Records from a data source:
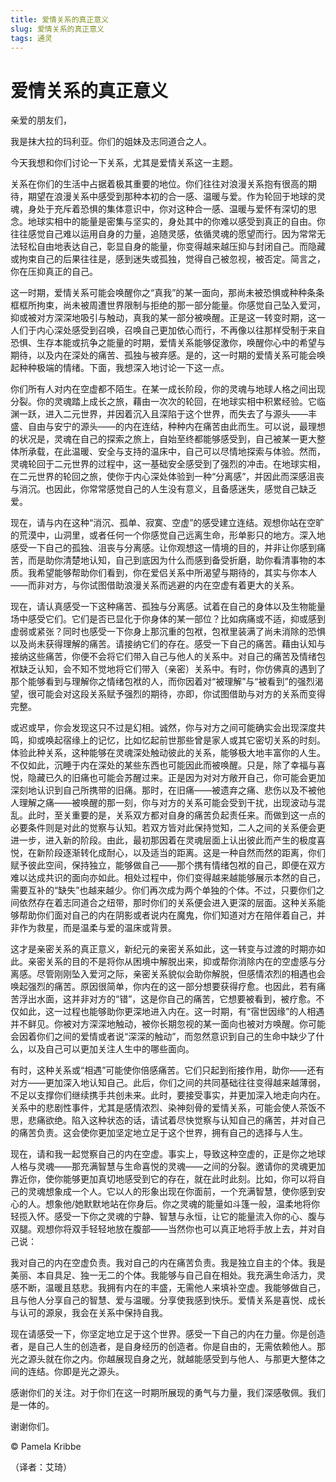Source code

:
 ```yaml
--- 
title: 爱情关系的真正意义 
slug: 爱情关系的真正意义 
tags: 通灵 
--- 
```

# 爱情关系的真正意义

亲爱的朋友们，

我是抹大拉的玛利亚。你们的姐妹及志同道合之人。

今天我想和你们讨论一下关系，尤其是爱情关系这一主题。

关系在你们的生活中占据着极其重要的地位。你们往往对浪漫关系抱有很高的期待，期望在浪漫关系中感受到那种本初的合一感、温暖与爱。作为轮回于地球的灵魂，身处于充斥着恐惧的集体意识中，你对这种合一感、温暖与爱怀有深切的思念。地球实相中的能量是密集与坚实的，身处其中的你难以感受到真正的自由。你往往感觉自己难以运用自身的力量，追随灵感，依循灵魂的愿望而行。因为常常无法轻松自由地表达自己，彰显自身的能量，你变得越来越压抑与封闭自己。而隐藏或拘束自己的后果往往是，感到迷失或孤独，觉得自己被忽视，被否定。简言之，你在压抑真正的自己。

这一时期，爱情关系可能会唤醒你之“真我”的某一面向，那尚未被恐惧或种种条条框框所拘束，尚未被周遭世界限制与拒绝的那一部分能量。你感觉自己坠入爱河，抑或被对方深深地吸引与触动，真我的某一部分被唤醒。正是这一转变时期，这一人们于内心深处感受到召唤，召唤自己更加依心而行，不再像以往那样受制于来自恐惧、生存本能或抗争之能量的时期，爱情关系能够促激你，唤醒你心中的希望与期待，以及内在深处的痛苦、孤独与被弃感。是的，这一时期的爱情关系可能会唤起种种极端的情绪。下面，我想深入地讨论一下这一点。

你们所有人对内在空虚都不陌生。在某一成长阶段，你的灵魂与地球人格之间出现分裂。你的灵魂踏上成长之旅，藉由一次次的轮回，在地球实相中积累经验。它临渊一跃，进入二元世界，并因着沉入且深陷于这个世界，而失去了与源头——丰盛、自由与安宁的源头——的内在连结，种种内在痛苦由此而生。可以说，最理想的状况是，灵魂在自己的探索之旅上，自始至终都能够感受到，自己被某一更大整体所承载，在此温暖、安全与支持的温床中，自己可以尽情地探索与体验。然而，灵魂轮回于二元世界的过程中，这一基础安全感受到了强烈的冲击。在地球实相，在二元世界的轮回之旅，使你于内心深处体验到一种“分离感”，并因此而深感沮丧与消沉。也因此，你常常感觉自己的人生没有意义，且备感迷失，感觉自己缺乏爱。

现在，请与内在这种“消沉、孤单、寂寞、空虚”的感受建立连结。观想你站在空旷的荒漠中，山洞里，或者任何一个你感觉自己远离生命，形单影只的地方。深入地感受一下自己的孤独、沮丧与分离感。让你观想这一情境的目的，并非让你感到痛苦，而是助你清楚地认知，自己到底因为什么而感到备受折磨，助你看清事物的本质。我希望能够帮助你们看到，你在爱侣关系中所渴望与期待的，其实与你本人——而非对方，与你试图借助浪漫关系而逃避的内在空虚有着更大的关系。

现在，请认真感受一下这种痛苦、孤独与分离感。试着在自己的身体以及生物能量场中感受它们。它们是否已显化于你身体的某一部位？比如病痛或不适，抑或感到虚弱或紧张？同时也感受一下你身上那沉重的包袱，包袱里装满了尚未消除的恐惧以及尚未获得理解的痛苦。请接纳它们的存在。感受一下自己的痛苦。藉由认知与接纳这些痛苦，你便不会将它们带入自己与他人的关系中。对自己的痛苦及情绪包袱缺乏认知，会不知不觉地将它们带入（亲密）关系中。有时，你仿佛真的遇到了那个能够看到与理解你之情绪包袱的人，而你因着对“被理解”与“被看到”的强烈渴望，很可能会对这段关系赋予强烈的期待，亦即，你试图借助与对方的关系而变得完整。

或迟或早，你会发现这只不过是幻相。诚然，你与对方之间可能确实会出现深度共鸣，抑或唤起宿缘上的记忆，比如忆起前世那些曾是家人或其它密切关系的时刻。体验此种关系，这种能够在灵魂深处触动彼此的关系，能够极大地丰富你的人生。不仅如此，沉睡于内在深处的某些东西也可能因此而被唤醒。只是，除了幸福与喜悦，隐藏已久的旧痛也可能会苏醒过来。正是因为对对方敞开自己，你可能会更加深刻地认识到自己所携带的旧痛。那时，在旧痛——被遗弃之痛、悲伤以及不被他人理解之痛——被唤醒的那一刻，你与对方的关系可能会受到干扰，出现波动与混乱。此时，至关重要的是，关系双方都对自身的痛苦负起责任来。而做到这一点的必要条件则是对此的觉察与认知。若双方皆对此保持觉知，二人之间的关系便会更进一步，进入新的阶段。由此，最初那因着在灵魂层面上认出彼此而产生的极度喜悦，在新阶段逐渐转化成耐心，以及适当的距离。这是一种自然而然的距离，你们赋予彼此空间，保持独立，能够做自己——那个携有情绪包袱的自己，即便在双方难以达成共识的面向亦如此。相处过程中，你们变得越来越能够展示本然的自己，需要互补的“缺失”也越来越少。你们再次成为两个单独的个体。不过，只要你们之间依然存在着志同道合之纽带，那时你们的关系便会进入更深的层面。这种关系能够帮助你们面对自己的内在阴影或者说内在魔鬼，你们知道对方在陪伴着自己，并非作为救星，而是温柔与爱的温床或背景。

这才是亲密关系的真正意义，新纪元的亲密关系如此，这一转变与过渡的时期亦如此。亲密关系的目的不是将你从困境中解脱出来，抑或帮你消除内在的空虚感与分离感。尽管刚刚坠入爱河之际，亲密关系貌似会助你解脱，但感情浓烈的相遇也会唤起强烈的痛苦。原因很简单，你内在的这一部分想要获得疗愈。也因此，若有痛苦浮出水面，这并非对方的“错”，这是你自己的痛苦，它想要被看到，被疗愈。不仅如此，这一过程也能够助你更深地进入内在。这一时期，有“宿世因缘”的人相遇并不鲜见。你被对方深深地触动，被你长期忽视的某一面向也被对方唤醒。你可能会因着你们之间的爱情或者说“深深的触动”，而忽然意识到自己的生命中缺少了什么，以及自己可以更加关注人生中的哪些面向。

有时，这种关系或“相遇”可能使你倍感痛苦。它们只起到衔接作用，助你——还有对方——更加深入地认知自己。此后，你们之间的共同基础往往变得越来越薄弱，不足以支撑你们继续携手共创未来。此时，要接受事实，并更加深入地走向内在。关系中的悲剧性事件，尤其是感情浓烈、染神刻骨的爱情关系，可能会使人茶饭不思，悲痛欲绝。陷入这种状态的话，请试着尽快觉察与认知自己的痛苦，并对自己的痛苦负责。这会使你更加坚定地立足于这个世界，拥有自己的选择与人生。

现在，请和我一起觉察自己的内在空虚。事实上，导致这种空虚的，正是你之地球人格与灵魂——那充满智慧与生命喜悦的灵魂——之间的分裂。邀请你的灵魂更加靠近你，使你能够更加真切地感受到它的存在，就在此时此刻。比如，你可以将自己的灵魂想象成一个人。它以人的形象出现在你面前，一个充满智慧，使你感到安心的人。想象他/她默默地站在你身后。你之灵魂的能量如斗篷一般，温柔地将你轻揽入怀。感受一下你之灵魂的宁静、智慧与永恒，让它的能量流入你的心、腹与双腿。观想你将双手轻轻地放在腹部——当然你也可以真正地将手放上去，并对自己说：

我对自己的内在空虚负责。我对自己的内在痛苦负责。我是独立自主的个体。我是美丽、本自具足、独一无二的个体。我能够与自己自在相处。我充满生命活力，灵感不断，温暖且慈悲。我拥有内在的丰盛，无需他人来填补空虚。我能够做自己，且与他人分享自己的智慧、爱与温暖。分享使我感到快乐。爱情关系是喜悦、成长与认可的源泉，我会在关系中保持自我。

现在请感受一下，你坚定地立足于这个世界。感受一下自己的内在力量。你是创造者，是自己人生的创造者，是自身经历的创造者。你是自由的，无需依赖他人。那光之源头就在你之内。你越展现自身之光，就越能感受到与他人、与那更大整体之间的连结。你即是光之源头。

感谢你们的关注。对于你们在这一时期所展现的勇气与力量，我们深感敬佩。我们是一体的。

谢谢你们。

© Pamela Kribbe

（译者：艾琦）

▶ **Assignment**:
Your answer should consist of each line of the data above in which the word "爱情关系的真正意义" occurs.

▶ **Worked solution**:
title: 爱情关系的真正意义 
slug: 爱情关系的真正意义 
# 爱情关系的真正意义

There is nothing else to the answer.